■ Assignment ■
The answer must be the full set of records, repeated exactly.

■ Data excerpts ■
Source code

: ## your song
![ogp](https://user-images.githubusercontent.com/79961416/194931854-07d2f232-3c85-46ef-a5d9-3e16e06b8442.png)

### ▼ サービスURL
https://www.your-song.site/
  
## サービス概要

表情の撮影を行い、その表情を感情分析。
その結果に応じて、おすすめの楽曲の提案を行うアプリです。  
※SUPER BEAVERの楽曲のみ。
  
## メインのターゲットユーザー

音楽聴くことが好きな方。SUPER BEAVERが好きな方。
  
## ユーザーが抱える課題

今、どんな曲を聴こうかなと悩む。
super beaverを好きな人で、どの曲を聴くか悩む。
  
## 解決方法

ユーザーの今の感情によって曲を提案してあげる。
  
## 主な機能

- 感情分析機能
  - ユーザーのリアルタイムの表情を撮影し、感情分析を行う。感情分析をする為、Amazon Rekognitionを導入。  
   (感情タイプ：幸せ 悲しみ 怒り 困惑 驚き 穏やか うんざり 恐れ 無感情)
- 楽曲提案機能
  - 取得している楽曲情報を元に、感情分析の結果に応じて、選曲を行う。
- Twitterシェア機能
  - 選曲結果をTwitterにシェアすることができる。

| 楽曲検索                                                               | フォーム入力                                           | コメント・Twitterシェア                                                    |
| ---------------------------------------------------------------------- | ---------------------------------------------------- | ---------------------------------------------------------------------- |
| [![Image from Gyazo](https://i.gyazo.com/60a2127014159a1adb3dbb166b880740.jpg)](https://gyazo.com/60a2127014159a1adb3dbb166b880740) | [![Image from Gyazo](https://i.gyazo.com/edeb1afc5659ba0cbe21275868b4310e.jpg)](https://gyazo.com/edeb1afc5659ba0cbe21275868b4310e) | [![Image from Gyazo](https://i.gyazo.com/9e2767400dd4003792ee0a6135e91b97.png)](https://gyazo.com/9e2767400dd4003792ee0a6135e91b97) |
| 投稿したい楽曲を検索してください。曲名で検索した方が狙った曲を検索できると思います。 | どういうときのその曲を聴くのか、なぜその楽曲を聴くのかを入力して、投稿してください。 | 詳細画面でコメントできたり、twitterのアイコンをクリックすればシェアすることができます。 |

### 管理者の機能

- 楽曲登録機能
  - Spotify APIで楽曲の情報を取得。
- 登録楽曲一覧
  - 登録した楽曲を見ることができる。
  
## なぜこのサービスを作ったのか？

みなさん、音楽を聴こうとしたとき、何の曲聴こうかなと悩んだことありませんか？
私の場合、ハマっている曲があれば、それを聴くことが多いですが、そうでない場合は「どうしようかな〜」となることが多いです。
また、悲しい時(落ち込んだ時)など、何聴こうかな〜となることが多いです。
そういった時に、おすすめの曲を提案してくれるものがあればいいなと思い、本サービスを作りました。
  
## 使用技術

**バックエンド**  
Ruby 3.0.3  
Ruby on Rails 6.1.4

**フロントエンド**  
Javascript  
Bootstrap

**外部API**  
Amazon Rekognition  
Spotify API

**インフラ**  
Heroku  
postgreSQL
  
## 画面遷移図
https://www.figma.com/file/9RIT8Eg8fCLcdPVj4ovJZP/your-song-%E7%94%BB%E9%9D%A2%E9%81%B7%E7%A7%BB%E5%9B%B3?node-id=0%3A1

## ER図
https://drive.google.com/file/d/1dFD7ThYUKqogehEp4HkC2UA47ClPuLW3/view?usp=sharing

■ Answer ■
Source code

: ## your song
![ogp](https://user-images.githubusercontent.com/79961416/194931854-07d2f232-3c85-46ef-a5d9-3e16e06b8442.png)

### ▼ サービスURL
https://www.your-song.site/
  
## サービス概要

表情の撮影を行い、その表情を感情分析。
その結果に応じて、おすすめの楽曲の提案を行うアプリです。  
※SUPER BEAVERの楽曲のみ。
  
## メインのターゲットユーザー

音楽聴くことが好きな方。SUPER BEAVERが好きな方。
  
## ユーザーが抱える課題

今、どんな曲を聴こうかなと悩む。
super beaverを好きな人で、どの曲を聴くか悩む。
  
## 解決方法

ユーザーの今の感情によって曲を提案してあげる。
  
## 主な機能

- 感情分析機能
  - ユーザーのリアルタイムの表情を撮影し、感情分析を行う。感情分析をする為、Amazon Rekognitionを導入。  
   (感情タイプ：幸せ 悲しみ 怒り 困惑 驚き 穏やか うんざり 恐れ 無感情)
- 楽曲提案機能
  - 取得している楽曲情報を元に、感情分析の結果に応じて、選曲を行う。
- Twitterシェア機能
  - 選曲結果をTwitterにシェアすることができる。

| 楽曲検索                                                               | フォーム入力                                           | コメント・Twitterシェア                                                    |
| ---------------------------------------------------------------------- | ---------------------------------------------------- | ---------------------------------------------------------------------- |
| [![Image from Gyazo](https://i.gyazo.com/60a2127014159a1adb3dbb166b880740.jpg)](https://gyazo.com/60a2127014159a1adb3dbb166b880740) | [![Image from Gyazo](https://i.gyazo.com/edeb1afc5659ba0cbe21275868b4310e.jpg)](https://gyazo.com/edeb1afc5659ba0cbe21275868b4310e) | [![Image from Gyazo](https://i.gyazo.com/9e2767400dd4003792ee0a6135e91b97.png)](https://gyazo.com/9e2767400dd4003792ee0a6135e91b97) |
| 投稿したい楽曲を検索してください。曲名で検索した方が狙った曲を検索できると思います。 | どういうときのその曲を聴くのか、なぜその楽曲を聴くのかを入力して、投稿してください。 | 詳細画面でコメントできたり、twitterのアイコンをクリックすればシェアすることができます。 |

### 管理者の機能

- 楽曲登録機能
  - Spotify APIで楽曲の情報を取得。
- 登録楽曲一覧
  - 登録した楽曲を見ることができる。
  
## なぜこのサービスを作ったのか？

みなさん、音楽を聴こうとしたとき、何の曲聴こうかなと悩んだことありませんか？
私の場合、ハマっている曲があれば、それを聴くことが多いですが、そうでない場合は「どうしようかな〜」となることが多いです。
また、悲しい時(落ち込んだ時)など、何聴こうかな〜となることが多いです。
そういった時に、おすすめの曲を提案してくれるものがあればいいなと思い、本サービスを作りました。
  
## 使用技術

**バックエンド**  
Ruby 3.0.3  
Ruby on Rails 6.1.4

**フロントエンド**  
Javascript  
Bootstrap

**外部API**  
Amazon Rekognition  
Spotify API

**インフラ**  
Heroku  
postgreSQL
  
## 画面遷移図
https://www.figma.com/file/9RIT8Eg8fCLcdPVj4ovJZP/your-song-%E7%94%BB%E9%9D%A2%E9%81%B7%E7%A7%BB%E5%9B%B3?node-id=0%3A1

## ER図
https://drive.google.com/file/d/1dFD7ThYUKqogehEp4HkC2UA47ClPuLW3/view?usp=sharing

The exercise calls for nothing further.